You can check out SDK examples of exporting from datasets, slices, and model runs in this documentation.

Receiving updates via Webhooks

For teams that would like to get near real-time updates for each change on a data row, we recommend webhooks as a better option. Export v2 format can now be used for webhooks to receive the following events from project:

  • LABEL_CREATED
  • LABEL_UPDATED
  • LABEL_DELETED
  • REVIEW_CREATED
  • REVIEW_UPDATED
  • REVIEW_DELETED
  • WORKFLOW

You can configure a webhook that returns Export v2 in Project whenever an event is triggered. See more details in this Webhook Guide.

For example, you can use ngrok to expose a local port.

ngrok http 3001

This will generate an address that looks like ` https://887d-2601-645-8000-3a90-9cb4-7d1b-d9b4-6714.ngrok.io` and it will forward all requests to your localhost:3001.

In your terminal, create a python file that contains the following code to receive webhook payload. Make sure to change your secret.

from flask import Flask, request
import hmac, hashlib
import json
import threading
from werkzeug.serving import run_simple


# This can be any secret that matches your webhook config (we will set later)
secret = b"CHANGE-ME"


# Example for server-side code to receive webhook events
app = Flask(__name__)


@app.route("/webhook-endpoint", methods=["POST"])
def print_webhook_info():
   payload = request.data
   computed_signature = hmac.new(secret, msg=payload,
                                 digestmod=hashlib.sha1).hexdigest()
   if request.headers["X-Hub-Signature"] != "sha1=" + computed_signature:
       print(
           "Error: computed_signature does not match signature provided in the headers"
       )
       return "Error", 500, 200


   print("=========== New Webhook Delivery ============")
   print("Delivery ID: %s" % request.headers["X-Labelbox-Id"])
   print("Event: %s" % request.headers["X-Labelbox-Event"])
   print("Payload: %s" %
         json.dumps(json.loads(payload.decode("utf8")), indent=4))
   return "Success"




thread = threading.Thread(target=lambda: run_simple("0.0.0.0", 3001, app))
thread.start()

Then run this script to start receiving requests from the ngrok address:

ngrok http 3001

Now, you can configure a webhook in Labelbox's Project setting.

  • Click Set up webhook
  • Choose V2 as the version of the webhook
  • Paste in the ngrok address plus /webhook-endpoint. You will need to write the secret to match the secret you specified in your app.py script
  • Finally, select the topics you want to subscribe to

Now that you've created a webhook, everytime there is a new event triggered (such as updating a label), you will receieve the payload at / webhook-endpoint.
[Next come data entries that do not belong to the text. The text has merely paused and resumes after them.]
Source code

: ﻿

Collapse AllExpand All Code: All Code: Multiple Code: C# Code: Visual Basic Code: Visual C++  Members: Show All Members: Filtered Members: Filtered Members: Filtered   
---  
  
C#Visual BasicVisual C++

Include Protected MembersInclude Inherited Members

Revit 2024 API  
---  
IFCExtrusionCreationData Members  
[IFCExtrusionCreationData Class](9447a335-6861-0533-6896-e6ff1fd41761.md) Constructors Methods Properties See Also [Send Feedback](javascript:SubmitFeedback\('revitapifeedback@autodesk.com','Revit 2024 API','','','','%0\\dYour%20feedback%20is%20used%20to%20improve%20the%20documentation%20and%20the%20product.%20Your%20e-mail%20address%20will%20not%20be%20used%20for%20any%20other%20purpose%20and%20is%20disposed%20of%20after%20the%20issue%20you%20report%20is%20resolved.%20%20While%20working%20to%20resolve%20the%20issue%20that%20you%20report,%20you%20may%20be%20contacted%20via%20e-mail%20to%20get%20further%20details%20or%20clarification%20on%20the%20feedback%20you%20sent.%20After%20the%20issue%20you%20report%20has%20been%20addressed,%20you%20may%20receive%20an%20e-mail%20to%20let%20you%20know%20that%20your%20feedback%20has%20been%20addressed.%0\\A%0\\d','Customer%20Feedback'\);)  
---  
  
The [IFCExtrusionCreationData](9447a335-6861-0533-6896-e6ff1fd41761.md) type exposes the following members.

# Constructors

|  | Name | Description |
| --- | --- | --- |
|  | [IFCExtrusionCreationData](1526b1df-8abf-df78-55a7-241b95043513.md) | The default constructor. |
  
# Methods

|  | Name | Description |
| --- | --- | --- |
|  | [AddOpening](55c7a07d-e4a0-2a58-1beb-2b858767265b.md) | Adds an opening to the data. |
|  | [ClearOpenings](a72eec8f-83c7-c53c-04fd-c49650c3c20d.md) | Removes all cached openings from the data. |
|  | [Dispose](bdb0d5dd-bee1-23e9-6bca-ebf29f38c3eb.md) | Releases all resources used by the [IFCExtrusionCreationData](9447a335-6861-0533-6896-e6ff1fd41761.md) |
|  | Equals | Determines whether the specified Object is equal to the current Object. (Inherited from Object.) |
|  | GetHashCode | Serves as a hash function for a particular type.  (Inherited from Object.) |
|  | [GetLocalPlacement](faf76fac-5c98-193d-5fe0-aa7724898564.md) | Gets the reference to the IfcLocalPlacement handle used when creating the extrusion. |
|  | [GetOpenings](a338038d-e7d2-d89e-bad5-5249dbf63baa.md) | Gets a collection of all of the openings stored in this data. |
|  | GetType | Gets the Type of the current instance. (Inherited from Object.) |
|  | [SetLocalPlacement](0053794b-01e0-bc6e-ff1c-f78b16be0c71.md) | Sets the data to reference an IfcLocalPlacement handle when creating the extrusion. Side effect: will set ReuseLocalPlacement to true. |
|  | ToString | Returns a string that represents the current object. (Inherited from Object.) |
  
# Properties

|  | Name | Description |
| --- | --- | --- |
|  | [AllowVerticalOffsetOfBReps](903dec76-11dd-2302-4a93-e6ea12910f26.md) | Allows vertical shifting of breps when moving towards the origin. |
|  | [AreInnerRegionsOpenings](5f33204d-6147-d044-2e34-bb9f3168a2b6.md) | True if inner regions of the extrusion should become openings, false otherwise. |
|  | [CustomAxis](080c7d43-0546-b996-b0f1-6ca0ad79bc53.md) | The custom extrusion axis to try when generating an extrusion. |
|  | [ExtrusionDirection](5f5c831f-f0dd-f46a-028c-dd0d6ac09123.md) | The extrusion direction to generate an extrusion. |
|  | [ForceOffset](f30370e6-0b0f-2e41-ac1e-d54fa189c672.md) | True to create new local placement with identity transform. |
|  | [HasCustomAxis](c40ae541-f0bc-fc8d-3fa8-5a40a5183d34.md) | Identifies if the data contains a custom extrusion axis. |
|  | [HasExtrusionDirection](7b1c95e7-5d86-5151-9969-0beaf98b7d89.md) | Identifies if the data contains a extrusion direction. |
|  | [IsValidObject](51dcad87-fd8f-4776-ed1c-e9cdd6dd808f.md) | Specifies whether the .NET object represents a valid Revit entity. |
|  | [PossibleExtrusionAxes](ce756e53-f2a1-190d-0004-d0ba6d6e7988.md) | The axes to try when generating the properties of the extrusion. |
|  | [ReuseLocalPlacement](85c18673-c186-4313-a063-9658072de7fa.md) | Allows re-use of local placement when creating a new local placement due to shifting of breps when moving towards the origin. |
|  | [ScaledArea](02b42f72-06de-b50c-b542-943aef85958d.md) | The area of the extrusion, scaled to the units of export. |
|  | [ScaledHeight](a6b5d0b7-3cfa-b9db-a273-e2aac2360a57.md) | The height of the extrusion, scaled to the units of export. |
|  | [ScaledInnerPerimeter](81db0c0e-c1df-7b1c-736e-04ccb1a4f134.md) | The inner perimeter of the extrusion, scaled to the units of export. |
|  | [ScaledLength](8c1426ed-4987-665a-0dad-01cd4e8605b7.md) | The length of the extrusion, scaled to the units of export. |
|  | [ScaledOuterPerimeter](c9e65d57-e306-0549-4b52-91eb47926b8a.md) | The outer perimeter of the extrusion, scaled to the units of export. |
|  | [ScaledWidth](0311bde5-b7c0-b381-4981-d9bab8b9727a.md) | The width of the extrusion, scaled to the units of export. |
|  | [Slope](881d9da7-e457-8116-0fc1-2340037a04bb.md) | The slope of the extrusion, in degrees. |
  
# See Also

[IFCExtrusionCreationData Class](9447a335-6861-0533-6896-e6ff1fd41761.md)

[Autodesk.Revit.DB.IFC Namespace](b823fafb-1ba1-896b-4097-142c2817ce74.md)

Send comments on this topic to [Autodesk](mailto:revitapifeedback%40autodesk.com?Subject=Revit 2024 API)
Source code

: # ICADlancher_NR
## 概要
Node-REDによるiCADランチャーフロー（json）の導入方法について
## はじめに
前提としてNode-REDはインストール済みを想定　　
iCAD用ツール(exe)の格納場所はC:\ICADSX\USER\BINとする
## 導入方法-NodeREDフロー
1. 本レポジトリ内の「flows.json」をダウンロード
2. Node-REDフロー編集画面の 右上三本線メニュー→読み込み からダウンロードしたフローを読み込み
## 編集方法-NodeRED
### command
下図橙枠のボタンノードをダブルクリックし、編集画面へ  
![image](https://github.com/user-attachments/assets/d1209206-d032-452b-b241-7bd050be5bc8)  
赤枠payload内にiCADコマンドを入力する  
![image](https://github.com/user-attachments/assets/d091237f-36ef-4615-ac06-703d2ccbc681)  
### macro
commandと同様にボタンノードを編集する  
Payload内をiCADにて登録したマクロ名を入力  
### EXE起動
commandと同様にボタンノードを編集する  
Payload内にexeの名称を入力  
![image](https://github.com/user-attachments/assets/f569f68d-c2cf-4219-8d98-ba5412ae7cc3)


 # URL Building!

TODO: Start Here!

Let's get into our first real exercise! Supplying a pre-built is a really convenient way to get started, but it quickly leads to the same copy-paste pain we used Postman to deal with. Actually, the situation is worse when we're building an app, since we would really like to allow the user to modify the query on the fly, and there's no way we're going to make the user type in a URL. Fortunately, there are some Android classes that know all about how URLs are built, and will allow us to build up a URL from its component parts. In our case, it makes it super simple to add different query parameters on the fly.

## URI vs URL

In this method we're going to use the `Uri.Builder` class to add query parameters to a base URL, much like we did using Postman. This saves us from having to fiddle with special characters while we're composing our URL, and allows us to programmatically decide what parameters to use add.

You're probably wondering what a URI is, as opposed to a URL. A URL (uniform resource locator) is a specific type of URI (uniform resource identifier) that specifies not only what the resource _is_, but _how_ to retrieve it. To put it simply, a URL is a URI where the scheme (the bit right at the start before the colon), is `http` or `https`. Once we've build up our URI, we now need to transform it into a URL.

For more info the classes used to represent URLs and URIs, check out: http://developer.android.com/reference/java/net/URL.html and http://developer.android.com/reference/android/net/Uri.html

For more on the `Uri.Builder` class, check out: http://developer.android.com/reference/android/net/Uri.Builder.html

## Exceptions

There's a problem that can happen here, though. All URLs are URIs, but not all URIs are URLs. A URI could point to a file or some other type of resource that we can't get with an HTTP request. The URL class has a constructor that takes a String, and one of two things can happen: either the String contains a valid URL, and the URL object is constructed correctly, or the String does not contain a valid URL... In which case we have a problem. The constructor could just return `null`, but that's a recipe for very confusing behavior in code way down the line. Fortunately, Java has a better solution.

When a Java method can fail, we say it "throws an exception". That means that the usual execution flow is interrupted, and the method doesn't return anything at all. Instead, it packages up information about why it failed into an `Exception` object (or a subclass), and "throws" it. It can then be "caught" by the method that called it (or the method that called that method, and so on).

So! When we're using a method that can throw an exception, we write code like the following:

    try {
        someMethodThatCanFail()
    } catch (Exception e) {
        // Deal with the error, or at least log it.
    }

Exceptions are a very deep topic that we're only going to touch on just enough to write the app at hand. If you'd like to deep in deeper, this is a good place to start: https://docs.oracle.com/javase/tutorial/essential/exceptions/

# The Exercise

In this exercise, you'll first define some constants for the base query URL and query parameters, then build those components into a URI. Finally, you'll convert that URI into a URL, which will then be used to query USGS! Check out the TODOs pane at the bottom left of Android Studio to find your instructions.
The improved and datarow-centric format of Export v2 empowers you to export with more granularity by including or excluding variables based on your project’s unique needs. Offering a more seamless user experience, the new export format more consistently mirrors our import format and aligns with annotation schema available in the platform.

As you migrate from Export v1 to Export v2 workflows, please refer to our documentation for more detailed instructions on how to export your data through the UI or through the Python SDK.